Epidemiological studies and guidelines proposed that CVD risk is associated with increasing Lp(a) levels > 30 mg/dl (> 75 nmol/l) in primary care populations in a dose dependent fashion [24], thereby we further divided the population into three groups based on Lp(a) levels of 10 and 30 mg/dL. Ultimately, in the present study with large sample size and long duration of follow-up, we discovered that elevated Lp(a) either as a categorical or a continuous variable remained an independent risk factor for MACCE. Our findings are consistent with those of a previous study [12], which recruited 2,284 diabetes patients with prior CVEs, showed that Lp(a) was an independent predictor for recurrent CVEs in diabetes patients with prior CVEs. Additionally, the association between Lp(a) and incidences of MACCE were further confirmed in two sensitivity analyses. Moreover, because Lp(a) levels differed between individuals of genders and age, and the prognostic value of Lp(a) may affected by LDL-C level, hsCRP levels and comorbidities states. The subgroup analyses were performed and turned out to be consistent across the different subgroups. Concurrently, we also found that Lp(a) ≥ 30 mg/dL was significantly associated with greater risk of all-cause mortality and cardiac death. A similar trend was found in a large cohort study, which studied individuals from two prospective studies of the Danish general population [25], of which 6,976 had information on Lp(a) concentrations. Observationally, Lp(a) > 93 mg/dL group were associated with a hazard ratio of 1.50 (95% CI1.28–1.76) for cardiovascular mortality and of 1.20 (1.10–1.30) for all-cause mortality, not for non-cardiovascular mortality compared with Lp(a) < 10 mg/dL. However, Given the data mainly conducted in healthy participant of the general population rather than patients with prior CVE. Future secondary prevention studies are warranted to clarify these results.

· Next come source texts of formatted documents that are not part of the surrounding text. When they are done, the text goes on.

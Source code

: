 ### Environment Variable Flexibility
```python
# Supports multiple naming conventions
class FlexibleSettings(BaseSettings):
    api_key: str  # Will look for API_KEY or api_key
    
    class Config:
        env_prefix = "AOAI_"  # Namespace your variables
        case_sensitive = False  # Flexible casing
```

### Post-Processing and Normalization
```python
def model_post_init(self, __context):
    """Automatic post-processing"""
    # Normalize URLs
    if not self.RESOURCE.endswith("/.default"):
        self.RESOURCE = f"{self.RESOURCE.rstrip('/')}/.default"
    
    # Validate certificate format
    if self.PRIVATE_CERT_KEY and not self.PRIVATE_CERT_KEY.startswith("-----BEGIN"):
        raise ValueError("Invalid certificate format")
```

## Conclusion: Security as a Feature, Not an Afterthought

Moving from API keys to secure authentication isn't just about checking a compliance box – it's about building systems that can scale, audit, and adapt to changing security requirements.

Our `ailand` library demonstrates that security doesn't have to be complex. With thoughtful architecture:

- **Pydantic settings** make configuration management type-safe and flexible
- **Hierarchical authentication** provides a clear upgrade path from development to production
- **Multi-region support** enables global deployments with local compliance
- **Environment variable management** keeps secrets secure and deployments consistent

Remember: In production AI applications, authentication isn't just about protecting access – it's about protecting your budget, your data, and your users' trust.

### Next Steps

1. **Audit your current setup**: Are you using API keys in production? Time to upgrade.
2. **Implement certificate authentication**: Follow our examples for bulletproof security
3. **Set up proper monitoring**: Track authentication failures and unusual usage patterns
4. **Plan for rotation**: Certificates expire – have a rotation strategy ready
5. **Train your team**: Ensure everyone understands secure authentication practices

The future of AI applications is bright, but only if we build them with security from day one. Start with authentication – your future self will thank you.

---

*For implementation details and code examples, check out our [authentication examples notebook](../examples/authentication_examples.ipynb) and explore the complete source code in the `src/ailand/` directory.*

Plasma Lp(a) levels contributes to the poor prognosis in prior CVEs patients may through proatherogenic, prothrombotic and proinflammatory mechanisms [26,27,28]. The true role of elevated Lp(a) levels in the setting of secondary prevention is a profoundly important issue, given that this patient population is at high risk of recurrent CVEs and has higher Lp(a) levels than general population. The phase 3 clinical trial is on the horizon, which assess the impact of Lp (a) lowering with antisense oligonucleotide therapies directed against apolipoprotein(a) expression on CVEs in patients with CVD, may address this issue [29]. In conclusion, our present study further extended the association of Lp(a) with long-term cardiovascular outcomes in the setting of established CVEs with heavy atherosclerotic burden, and Lp(a) measurement may help to further risk stratification for this high-risk population.

Limitations

There were several strengths of our study, including the large sample size, extended follow-up to 5-year duration, the high follow‐up rate, adequate adjustment for potential confounders and performed analyses on subgroups. However, several limitations that should be noticed in the present study. First, single measurement of Lp(a) was only tested at admission, the level of Lp(a) may change over follow-up was not available. Second, Lp(a) was measured by immunoturbidimetry method in the current study, its accuracy might be influenced by the apo(a) size isoform-dependent bias, Lp(a) assay standardization is needed [30]. Meanwhile, effect of sample handling and storage on Lp(a) measurement should be considered. Last, this was an observational study that may be subject to potential selection biases. More high-quality researches are required to address the impact of Lp(a)-lowing on poor prognosis of high-risk population in secondary prevention.